▶ PROBLEM TO WORK ON:
Please repeat the lines below, exactly and only, from the one that holds "Вот некоторые цифры, которые" through the one that holds "Студенты получили грантовую".

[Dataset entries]
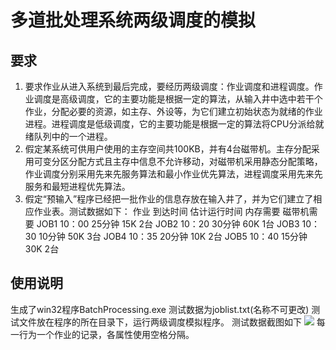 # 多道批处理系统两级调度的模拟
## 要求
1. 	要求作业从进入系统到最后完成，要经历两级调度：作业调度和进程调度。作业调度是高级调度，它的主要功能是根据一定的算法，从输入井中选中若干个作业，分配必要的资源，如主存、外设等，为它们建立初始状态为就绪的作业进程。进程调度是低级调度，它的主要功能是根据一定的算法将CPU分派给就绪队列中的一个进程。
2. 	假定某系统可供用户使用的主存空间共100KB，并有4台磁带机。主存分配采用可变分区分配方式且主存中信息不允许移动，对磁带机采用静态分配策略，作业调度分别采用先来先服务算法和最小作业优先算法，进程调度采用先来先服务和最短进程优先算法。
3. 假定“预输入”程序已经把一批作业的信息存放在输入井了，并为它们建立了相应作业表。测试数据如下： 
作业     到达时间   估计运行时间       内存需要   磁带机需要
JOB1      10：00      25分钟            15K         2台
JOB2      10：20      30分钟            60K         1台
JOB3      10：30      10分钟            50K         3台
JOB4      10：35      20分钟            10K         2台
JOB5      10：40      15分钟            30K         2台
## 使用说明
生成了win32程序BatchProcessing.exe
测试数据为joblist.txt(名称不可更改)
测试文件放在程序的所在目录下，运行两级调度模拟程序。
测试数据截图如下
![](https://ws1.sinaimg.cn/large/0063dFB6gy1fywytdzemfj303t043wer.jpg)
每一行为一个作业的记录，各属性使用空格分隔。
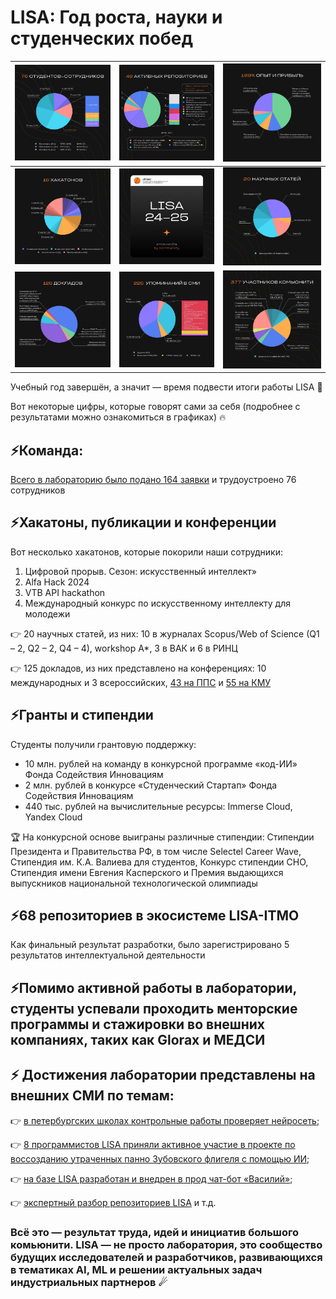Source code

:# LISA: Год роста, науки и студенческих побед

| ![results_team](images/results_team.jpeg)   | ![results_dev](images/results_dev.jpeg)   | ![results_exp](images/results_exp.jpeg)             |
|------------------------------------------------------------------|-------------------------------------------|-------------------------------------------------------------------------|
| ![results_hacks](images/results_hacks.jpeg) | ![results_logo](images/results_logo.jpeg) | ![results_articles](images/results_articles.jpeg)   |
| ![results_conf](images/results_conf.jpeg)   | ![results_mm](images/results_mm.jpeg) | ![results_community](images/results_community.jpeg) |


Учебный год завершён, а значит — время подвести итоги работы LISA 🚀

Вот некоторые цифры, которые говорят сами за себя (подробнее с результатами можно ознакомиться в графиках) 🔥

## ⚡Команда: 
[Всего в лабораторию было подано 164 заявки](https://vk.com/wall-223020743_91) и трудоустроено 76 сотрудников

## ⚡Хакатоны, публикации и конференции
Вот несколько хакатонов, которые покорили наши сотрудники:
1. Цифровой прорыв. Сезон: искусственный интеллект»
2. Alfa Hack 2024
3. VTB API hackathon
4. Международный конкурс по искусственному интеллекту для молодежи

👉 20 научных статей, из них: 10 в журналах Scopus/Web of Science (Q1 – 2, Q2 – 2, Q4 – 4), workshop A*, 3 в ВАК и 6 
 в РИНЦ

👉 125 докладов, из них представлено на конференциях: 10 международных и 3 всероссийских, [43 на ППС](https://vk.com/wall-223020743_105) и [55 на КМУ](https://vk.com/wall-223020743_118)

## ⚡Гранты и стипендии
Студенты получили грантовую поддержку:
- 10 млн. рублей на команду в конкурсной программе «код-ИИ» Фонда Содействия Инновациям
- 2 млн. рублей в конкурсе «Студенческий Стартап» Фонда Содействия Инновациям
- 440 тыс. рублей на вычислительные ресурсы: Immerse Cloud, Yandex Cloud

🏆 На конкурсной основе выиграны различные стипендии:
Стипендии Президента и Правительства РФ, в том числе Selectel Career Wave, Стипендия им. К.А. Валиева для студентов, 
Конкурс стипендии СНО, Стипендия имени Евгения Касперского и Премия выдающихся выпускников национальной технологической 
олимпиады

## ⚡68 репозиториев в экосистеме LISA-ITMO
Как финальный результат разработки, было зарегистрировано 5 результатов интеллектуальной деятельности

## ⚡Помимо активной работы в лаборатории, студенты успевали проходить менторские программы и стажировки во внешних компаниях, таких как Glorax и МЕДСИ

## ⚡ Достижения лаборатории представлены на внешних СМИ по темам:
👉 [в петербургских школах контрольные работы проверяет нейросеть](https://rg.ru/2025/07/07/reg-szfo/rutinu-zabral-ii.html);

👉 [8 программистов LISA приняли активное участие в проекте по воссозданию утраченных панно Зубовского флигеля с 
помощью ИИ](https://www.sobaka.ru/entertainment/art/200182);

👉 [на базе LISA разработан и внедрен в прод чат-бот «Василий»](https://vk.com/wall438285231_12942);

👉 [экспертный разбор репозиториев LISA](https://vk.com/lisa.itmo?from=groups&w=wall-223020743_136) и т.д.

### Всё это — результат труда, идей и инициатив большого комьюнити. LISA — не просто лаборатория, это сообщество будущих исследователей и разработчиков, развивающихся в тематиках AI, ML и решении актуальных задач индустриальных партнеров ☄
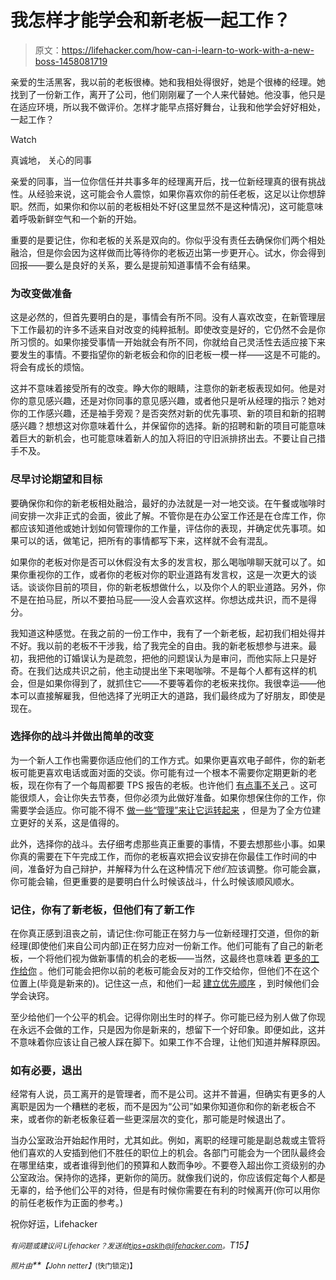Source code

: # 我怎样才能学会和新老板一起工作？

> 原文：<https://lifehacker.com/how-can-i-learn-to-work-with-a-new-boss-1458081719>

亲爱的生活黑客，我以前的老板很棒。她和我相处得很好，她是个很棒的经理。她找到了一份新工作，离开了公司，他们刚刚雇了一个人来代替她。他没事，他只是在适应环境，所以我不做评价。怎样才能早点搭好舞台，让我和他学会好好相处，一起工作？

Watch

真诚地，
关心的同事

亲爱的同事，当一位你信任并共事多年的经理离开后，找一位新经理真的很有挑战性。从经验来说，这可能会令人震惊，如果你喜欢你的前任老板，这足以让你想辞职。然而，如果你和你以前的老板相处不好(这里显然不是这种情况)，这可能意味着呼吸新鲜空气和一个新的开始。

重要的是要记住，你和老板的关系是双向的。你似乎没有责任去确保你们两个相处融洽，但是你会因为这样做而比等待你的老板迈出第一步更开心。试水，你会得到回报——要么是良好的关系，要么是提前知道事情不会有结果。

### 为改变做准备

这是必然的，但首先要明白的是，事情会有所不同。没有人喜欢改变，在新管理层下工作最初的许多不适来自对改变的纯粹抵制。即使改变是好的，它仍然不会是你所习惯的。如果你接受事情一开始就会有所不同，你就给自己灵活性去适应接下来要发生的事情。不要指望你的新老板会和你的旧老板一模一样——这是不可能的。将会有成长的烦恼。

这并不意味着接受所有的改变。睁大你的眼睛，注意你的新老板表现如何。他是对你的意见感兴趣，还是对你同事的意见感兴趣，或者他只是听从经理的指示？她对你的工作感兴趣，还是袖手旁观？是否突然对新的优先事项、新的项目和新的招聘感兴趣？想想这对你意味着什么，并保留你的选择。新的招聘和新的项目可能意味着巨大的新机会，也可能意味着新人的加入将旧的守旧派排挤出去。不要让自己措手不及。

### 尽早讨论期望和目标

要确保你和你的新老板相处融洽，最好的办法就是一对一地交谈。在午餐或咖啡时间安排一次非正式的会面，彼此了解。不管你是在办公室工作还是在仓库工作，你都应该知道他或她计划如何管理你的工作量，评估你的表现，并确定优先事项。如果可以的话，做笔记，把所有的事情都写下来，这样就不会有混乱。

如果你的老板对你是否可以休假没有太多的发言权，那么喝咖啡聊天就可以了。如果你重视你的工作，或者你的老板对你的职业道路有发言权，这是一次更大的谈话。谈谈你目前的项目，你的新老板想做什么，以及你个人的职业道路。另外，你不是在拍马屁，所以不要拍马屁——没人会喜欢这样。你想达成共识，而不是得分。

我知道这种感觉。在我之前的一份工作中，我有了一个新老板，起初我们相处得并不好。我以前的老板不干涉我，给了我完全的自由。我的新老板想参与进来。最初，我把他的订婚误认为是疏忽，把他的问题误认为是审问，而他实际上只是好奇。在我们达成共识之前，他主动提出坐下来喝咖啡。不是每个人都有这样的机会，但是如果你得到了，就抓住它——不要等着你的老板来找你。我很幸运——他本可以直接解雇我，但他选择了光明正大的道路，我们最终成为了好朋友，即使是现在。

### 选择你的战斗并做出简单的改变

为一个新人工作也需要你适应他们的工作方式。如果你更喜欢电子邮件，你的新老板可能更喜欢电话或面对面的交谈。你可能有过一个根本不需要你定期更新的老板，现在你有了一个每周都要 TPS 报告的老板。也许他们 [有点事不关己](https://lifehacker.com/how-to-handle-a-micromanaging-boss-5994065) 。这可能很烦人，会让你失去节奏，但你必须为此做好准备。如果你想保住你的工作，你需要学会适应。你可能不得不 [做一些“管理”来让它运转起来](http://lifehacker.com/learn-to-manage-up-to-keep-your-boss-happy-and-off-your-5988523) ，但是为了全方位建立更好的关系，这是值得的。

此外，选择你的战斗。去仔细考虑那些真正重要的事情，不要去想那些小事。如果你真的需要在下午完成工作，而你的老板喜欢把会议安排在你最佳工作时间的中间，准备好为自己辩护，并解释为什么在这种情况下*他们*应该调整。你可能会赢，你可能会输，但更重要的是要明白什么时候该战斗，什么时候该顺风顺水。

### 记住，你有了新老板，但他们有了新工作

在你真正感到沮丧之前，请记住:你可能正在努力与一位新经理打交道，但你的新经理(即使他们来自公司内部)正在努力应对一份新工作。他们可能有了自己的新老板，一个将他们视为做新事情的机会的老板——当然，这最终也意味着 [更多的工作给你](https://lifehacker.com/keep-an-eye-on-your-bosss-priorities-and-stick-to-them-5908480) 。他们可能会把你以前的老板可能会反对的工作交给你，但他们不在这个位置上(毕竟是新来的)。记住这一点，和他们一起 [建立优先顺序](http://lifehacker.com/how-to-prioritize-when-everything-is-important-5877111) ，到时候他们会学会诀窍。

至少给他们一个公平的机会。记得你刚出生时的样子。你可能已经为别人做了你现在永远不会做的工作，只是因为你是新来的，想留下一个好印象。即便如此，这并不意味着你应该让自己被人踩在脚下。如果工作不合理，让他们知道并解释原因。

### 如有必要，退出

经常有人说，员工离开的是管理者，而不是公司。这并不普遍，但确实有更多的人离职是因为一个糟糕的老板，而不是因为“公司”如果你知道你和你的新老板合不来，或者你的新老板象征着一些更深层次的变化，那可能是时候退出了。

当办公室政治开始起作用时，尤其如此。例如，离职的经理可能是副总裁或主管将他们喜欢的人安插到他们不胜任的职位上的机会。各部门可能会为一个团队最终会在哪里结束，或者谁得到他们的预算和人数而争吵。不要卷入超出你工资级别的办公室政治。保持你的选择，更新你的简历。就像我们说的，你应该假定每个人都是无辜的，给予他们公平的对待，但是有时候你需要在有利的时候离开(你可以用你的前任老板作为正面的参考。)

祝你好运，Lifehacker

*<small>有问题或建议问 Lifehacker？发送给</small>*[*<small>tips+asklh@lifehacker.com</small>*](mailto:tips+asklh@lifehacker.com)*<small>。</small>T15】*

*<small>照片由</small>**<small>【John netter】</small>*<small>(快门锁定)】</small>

▶ RESPONSE TO THIS TASK:
Вот некоторые цифры, которые говорят сами за себя (подробнее с результатами можно ознакомиться в графиках) 🔥

## ⚡Команда: 
[Всего в лабораторию было подано 164 заявки](https://vk.com/wall-223020743_91) и трудоустроено 76 сотрудников

## ⚡Хакатоны, публикации и конференции
Вот несколько хакатонов, которые покорили наши сотрудники:
1. Цифровой прорыв. Сезон: искусственный интеллект»
2. Alfa Hack 2024
3. VTB API hackathon
4. Международный конкурс по искусственному интеллекту для молодежи

👉 20 научных статей, из них: 10 в журналах Scopus/Web of Science (Q1 – 2, Q2 – 2, Q4 – 4), workshop A*, 3 в ВАК и 6 
 в РИНЦ

👉 125 докладов, из них представлено на конференциях: 10 международных и 3 всероссийских, [43 на ППС](https://vk.com/wall-223020743_105) и [55 на КМУ](https://vk.com/wall-223020743_118)

## ⚡Гранты и стипендии
Студенты получили грантовую поддержку:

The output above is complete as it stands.